The skills assessment was disproportionate to the entire module … it felt more like password attack than “broken authentication”

suryateja · September 8, 2023, 1:21pm

I have logged in as [support.uk] user got the cookie decoded it and decrypted the md5 which gives suport.uk:support and I changed it to [admin.uk]:admin and made it to a cookie and uploaded but the browser responds with “User cannot have requested role”. Could you suggest me on the right path?

Can anyone help me

muskypirate · September 9, 2023, 9:03am

try sending a test message to the admin user you are suggesting … if it goes through then you need to encode it the same way you found the support cookie. [md5] > [encode] > [encode]

suryateja · September 11, 2023, 4:39pm

Thanks mate, already solved.

Qu4rtz · September 23, 2023, 6:52pm

Sadly, the Skill Assessment is very disproportionated from the module contents, for me it was more like Password Cracking rather than Broken Authentication.

Do not frustrate if you don’t get it, I think that even for a professional pen-tester this challenge requires a little effort to figure out what to do first.

My insights are:

Read Username module section (Specially at the end) and Support page of the challenge, try to connect both contents, it helps a lot.
It is very important to identify Password Policies before executing any brute-force on the login page.
Once you can log in with any of the found accounts, see the cookies generated and identify the encoding.
Try to reproduce that encoding.
Finally, think about username structure and the role requested in the challenge and you’ll get the privileges required to read the flag.

dana404 · October 21, 2023, 3:46pm

Hey guys.
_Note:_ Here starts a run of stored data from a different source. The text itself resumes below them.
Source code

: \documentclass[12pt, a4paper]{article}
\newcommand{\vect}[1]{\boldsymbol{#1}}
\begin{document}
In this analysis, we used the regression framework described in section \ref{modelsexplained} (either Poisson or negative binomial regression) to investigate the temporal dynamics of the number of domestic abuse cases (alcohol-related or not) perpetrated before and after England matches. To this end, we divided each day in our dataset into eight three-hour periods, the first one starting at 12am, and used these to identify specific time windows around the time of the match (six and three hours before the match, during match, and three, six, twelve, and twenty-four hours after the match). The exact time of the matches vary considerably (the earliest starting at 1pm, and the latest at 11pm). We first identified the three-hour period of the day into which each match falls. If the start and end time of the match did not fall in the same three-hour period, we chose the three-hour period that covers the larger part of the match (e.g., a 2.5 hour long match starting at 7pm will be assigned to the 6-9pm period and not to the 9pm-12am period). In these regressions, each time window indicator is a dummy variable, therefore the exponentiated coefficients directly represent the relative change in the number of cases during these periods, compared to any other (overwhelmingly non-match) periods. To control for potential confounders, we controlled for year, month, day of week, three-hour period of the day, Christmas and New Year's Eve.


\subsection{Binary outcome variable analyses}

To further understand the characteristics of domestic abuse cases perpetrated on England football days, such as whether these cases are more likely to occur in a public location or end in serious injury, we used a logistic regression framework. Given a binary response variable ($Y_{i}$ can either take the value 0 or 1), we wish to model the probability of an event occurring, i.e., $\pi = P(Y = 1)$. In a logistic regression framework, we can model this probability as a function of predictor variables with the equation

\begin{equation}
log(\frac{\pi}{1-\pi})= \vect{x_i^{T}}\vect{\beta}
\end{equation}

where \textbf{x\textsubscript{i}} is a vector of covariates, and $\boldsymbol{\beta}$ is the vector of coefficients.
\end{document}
I’m really stuck on this one, and I feel like I’ve tried everything, including everything written here, but still no luck
So this is what I have so far:

Understood the hint on the /s____.php page and got the username pattern.
Using the /m____.php I enumerated usernames and got to 10 existing (and relevant) usernames. Five of them are s____.__ and the other five are a____.__.
Inferred the password policy by enumerating /r____.php → found in total 5 different “rules”.
Using grep I filtered rockyou.txt according to the password policy → ended up with a total of 14 possible passwords.
Created a python script that brute forces all the possible usernames and passwords on /login.php while taking in mind the time limit on the page.
Found the cookie pattern with the help of Decodify.
Created cookies for super users and tried to escalate privileges from a test user I registered.

However, I still can’t seem to find a way in…
Any help/hint would be much appreciated!